Again, I beleive marriage and it's commitment is a result of love however I don't believe everyone is meant to be married. I'm a Christian and by looking at your blogs speaking about it from a Christian view would be a waist of my time but I will say my marriage is also tied to my wife and mine faith.



posted by: DragonBait22 (reply)
post date: 07.31.04 (6:33 pm)

Reply to: KVKID
Sure, there is the aspect of marriage purely devoted to a supportive family structure, and that is commendable. However, there are other ways of creating this that do not involve disregarding love, and you cannot honestly promise to always be in love with another person- marriage is dishonest in this respect.

"I'm a Christian and by looking at your blogs speaking about it from a Christian view would be a waist of my time"

Then I doubt that you have spent much time looking at my blogs, otherwise you would have seen that I welcome differing views and take all opinions seriously. Just because I tend to disagree with Christian views does not mean I do not give them consideration.

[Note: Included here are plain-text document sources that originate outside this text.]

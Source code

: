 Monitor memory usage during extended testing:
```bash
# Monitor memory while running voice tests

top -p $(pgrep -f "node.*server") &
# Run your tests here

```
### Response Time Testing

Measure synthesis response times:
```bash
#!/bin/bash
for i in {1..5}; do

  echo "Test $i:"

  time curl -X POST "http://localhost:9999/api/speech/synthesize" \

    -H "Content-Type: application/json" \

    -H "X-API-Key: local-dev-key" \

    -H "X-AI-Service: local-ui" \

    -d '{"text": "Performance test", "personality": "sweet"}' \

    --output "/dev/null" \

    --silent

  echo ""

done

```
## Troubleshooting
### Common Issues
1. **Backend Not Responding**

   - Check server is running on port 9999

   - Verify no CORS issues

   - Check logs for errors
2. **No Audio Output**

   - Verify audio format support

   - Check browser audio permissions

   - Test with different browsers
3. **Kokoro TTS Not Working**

Thanks for your comment. :)



posted by: KVKID (reply)
post date: 08.01.04 (2:56 pm)

Reply to: DragonBait22

I agree that you can not always be in love. I know a lot of married couples that at times don't love each other and if they weren't married they may give up on the relationship but they stick together because they are married and work through and grow from it.

I didn't mean to imply that you don't consider other points of view, I just didn't feel like spending the time to type a lengthy (sp?) explaination of how my faith is tied into my marriage when I was pretty sure it wasn't going to make a difference.

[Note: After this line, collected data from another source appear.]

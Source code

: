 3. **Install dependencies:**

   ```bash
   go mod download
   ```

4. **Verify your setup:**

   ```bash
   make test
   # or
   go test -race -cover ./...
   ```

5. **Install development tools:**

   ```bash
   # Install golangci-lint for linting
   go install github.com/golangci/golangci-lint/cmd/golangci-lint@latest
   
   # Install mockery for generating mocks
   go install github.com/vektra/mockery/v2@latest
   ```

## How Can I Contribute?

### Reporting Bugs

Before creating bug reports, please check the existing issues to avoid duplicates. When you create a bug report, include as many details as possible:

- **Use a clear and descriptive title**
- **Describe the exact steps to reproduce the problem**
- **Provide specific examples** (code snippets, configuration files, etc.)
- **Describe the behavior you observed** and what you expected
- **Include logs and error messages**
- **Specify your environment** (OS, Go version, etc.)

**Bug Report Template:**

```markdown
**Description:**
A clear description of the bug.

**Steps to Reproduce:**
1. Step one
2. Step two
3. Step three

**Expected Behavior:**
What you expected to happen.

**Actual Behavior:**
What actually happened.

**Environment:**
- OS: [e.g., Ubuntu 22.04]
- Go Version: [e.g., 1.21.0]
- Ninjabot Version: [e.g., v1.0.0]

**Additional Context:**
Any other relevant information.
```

I guess it was my way of agreeing to disagree, sorry if I offended you.



posted by: angiekruger (reply)
post date: 10.22.04 (10:10 am)

i can really see both sides of the fence here. i do agree that some people just arent meant to be married and some are. the biggest difference in just "staying together" and actually getting married are all the (for lack of a better word) benifits that come with making it legal. but then again if you dont make it legal, its much easier to go your seperate ways if thats what you decide to do. this is really a hot button issue right now with the "defense of marriage" act trying to go through. which in mu opinon is total bs. i think if gay people decide to get married they should get all the benifits and recognitions that go along with that just like straight people do. it doesnt harm my marriage if my boss and his husband get married. they are using the claim that marriage is defined as being "between a man and a woman" but where does it say that? in the bible. so its really a church/state issue and our constitution specifically calls for a seperation of church and state. its a civil rights issue. it wasnt long ago that people felt blacks should be allowed to vote because they were black, and women shouldnt be allowed to vote because they didnt have a penis. its the same thing. if you want to defend marriage, update the institution of marriage. my personal feelings on marriage are that it should ne more of a contract. simply because, as you pointed out, people rush into marriage now without thinking of the full responsibility of it and everything that goes with it. make it a five year contract, renewable every couple of years, with specific clauses that protect the individual assests along with those aquired together. sorry if i rambled (sp) on. :-)



posted by: midsummerdawn (reply)
post date: 10.23.04 (10:48 pm)

I enjoyed this essay, and I agree on many points. To me legal marriage is nothing more than, well, a legal arrangement that allows you to have certain rights. I believe it is wrong for the government to deny these same rights to people who choose not to get their piece of paper. Therefore, it is my opinion that the very institution of marriage, that it is forced upon people so that they can be 'next of kin', even when they already are in their hearts, is immoral and wrong. The government does not belong in my house.